For the entire Avaaz community, he pointed out that by making the French President Francois Hollande, who will also preside the Paris summit, a hero of the people, it would make his position formidable. Stressing that every tactics and channel have to be engaged comprising his personal friends and family, political constituency, policy advisors, so as  ensure the goal of making him the hero of the people as far as the climate change campaign is concerned at the summit, a success.
In order to take the campaign to the next level, he said, the scale of this crisis demands action that goes beyond regular campaigning, hence it’s time for powerful, direct, non-violent action, to capture imagination, convey moral urgency, and inspire people to act, probably by thinking ‘Occupy’ which in the parlance of activists means protest in a central location until something good happens.
On ‘Out the Spoilers’ the Avaaz community cited for instance that billionaires like the Koch brothers and their oil companies are the major spoilers in climate change, because they are funding junk science to confuse the world and climate change community as well as spending millions on misleading Public Relations (PR), while buying politicians wholesale.
“With investigative journalism and more, we need to expose and counter their horrifically irresponsible actions,” he declared.
Therefore, he underscored the need to define the deal, so that even in the face of planetary catastrophe, 195 governments in a room could be just incompetent. Hence the need to invest in top quality policy advice to develop ingenious strategies, mechanisms, and careful compromises so that when the summit arrives, a critical mass of leaders are already bought in to a large part of the deal, and no one can claim that good solutions don’t exist.

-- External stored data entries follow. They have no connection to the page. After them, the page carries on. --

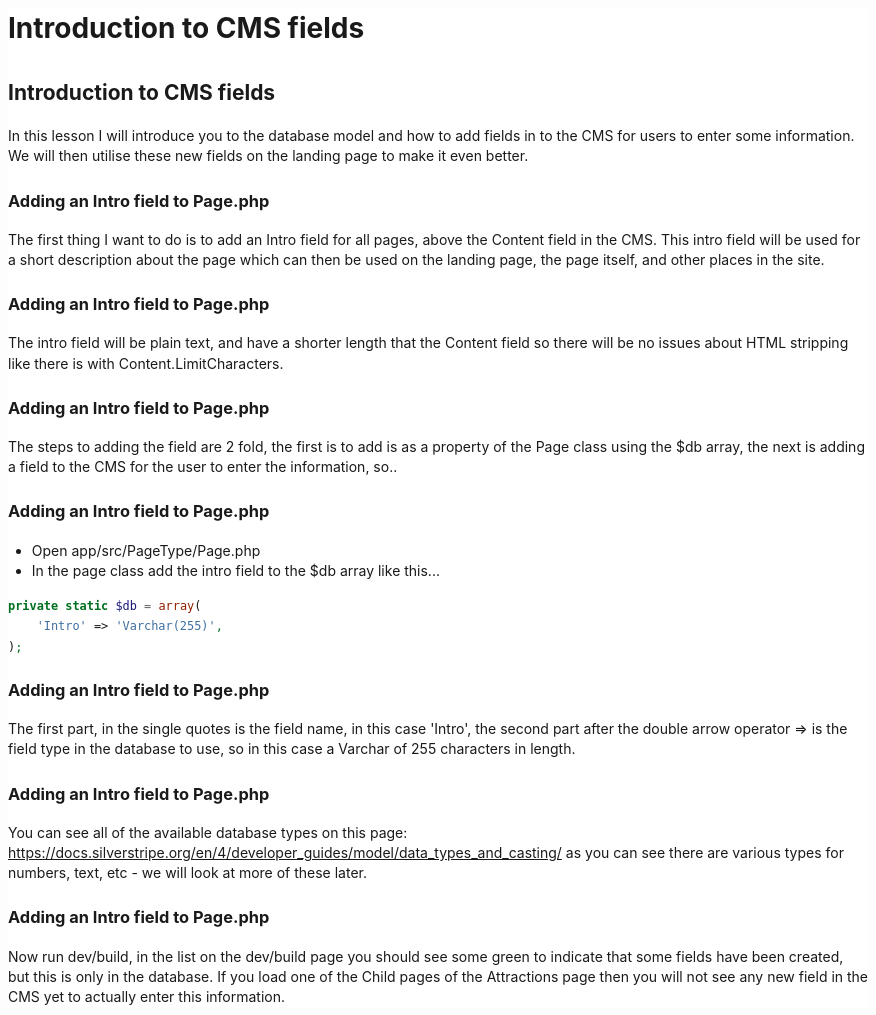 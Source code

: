# Introduction to CMS fields



## Introduction to CMS fields
In this lesson I will introduce you to the database model and how to add fields in to the CMS for users to enter some information. We will then utilise these new fields on the landing page to make it even better.


### Adding an Intro field to Page.php

The first thing I want to do is to add an Intro field for all pages, above the Content field in the CMS. This intro field will be used for a short description about the page which can then be used on the landing page, the page itself, and other places in the site.


### Adding an Intro field to Page.php
The intro field will be plain text, and have a shorter length that the Content field so there will be no issues about HTML stripping like there is with Content.LimitCharacters.


### Adding an Intro field to Page.php
The steps to adding the field are 2 fold, the first is to add is as a property of the Page class using the $db array, the next is adding a field to the CMS for the user to enter the information, so..


### Adding an Intro field to Page.php
* Open app/src/PageType/Page.php
* In the page class add the intro field to the $db array like this...

```php
private static $db = array(
    'Intro' => 'Varchar(255)',
);
```


### Adding an Intro field to Page.php
The first part, in the single quotes is the field name, in this case 'Intro', the second part after the double arrow operator => is the field type in the database to use, so in this case a Varchar of 255 characters in length.


### Adding an Intro field to Page.php
You can see all of the available database types on this page: https://docs.silverstripe.org/en/4/developer_guides/model/data_types_and_casting/ as you can see there are various types for numbers, text, etc - we will look at more of these later.


### Adding an Intro field to Page.php
Now run dev/build, in the list on the dev/build page you should see some green to indicate that some fields have been created, but this is only in the database. If you load one of the Child pages of the Attractions page then you will not see any new field in the CMS yet to actually enter this information.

“We need tens of thousands of us to pledge small donations to blast out of the starting gate on this plan. The amount doesn’t matter as much as the choice to hope, and to act,” he submitted.
NaijaAgroNet recalls that at the last major climate summit in Copenhagen in 2009, Avaaz community played a pivotal role in German and Japanese ‘climate’ elections, in shifting Brazilian policy, and in helping to win a major global deal on financing, with rich countries promising $100 billion per year to poor countries to help them address climate change.
Back then, Avaaz was just 3 million people, but after Copenhagen, the community reflected that it needed to be a lot bigger to meet the challenge posed by climate change. Declaring that “Now, we’re 32 million, and growing by 2 million per month.”
He went on to describe climate change as the ultimate global problem that requires collective action, and requires also cooperation from every government in the world. Whereas Avaaz sees itself as the ultimate collective action solution, with millions of united community people with common vision across every nation.
“This is our time, to build a world for our children whose beauty matches our dreams. Let’s get started. With hope and appreciate this amazing community,” Ricken Patel said on behalf of Avaaz.org community.
While we all await the manipulation of Avaaz community and like minds towards December 2015, the onus is on every countries of the world to up their game on combating climate change to the best of their ability and in line with the five-agenda proclaimed by Avaaz from both developed and developing economies of the world, if something tangible must be achieved eventually.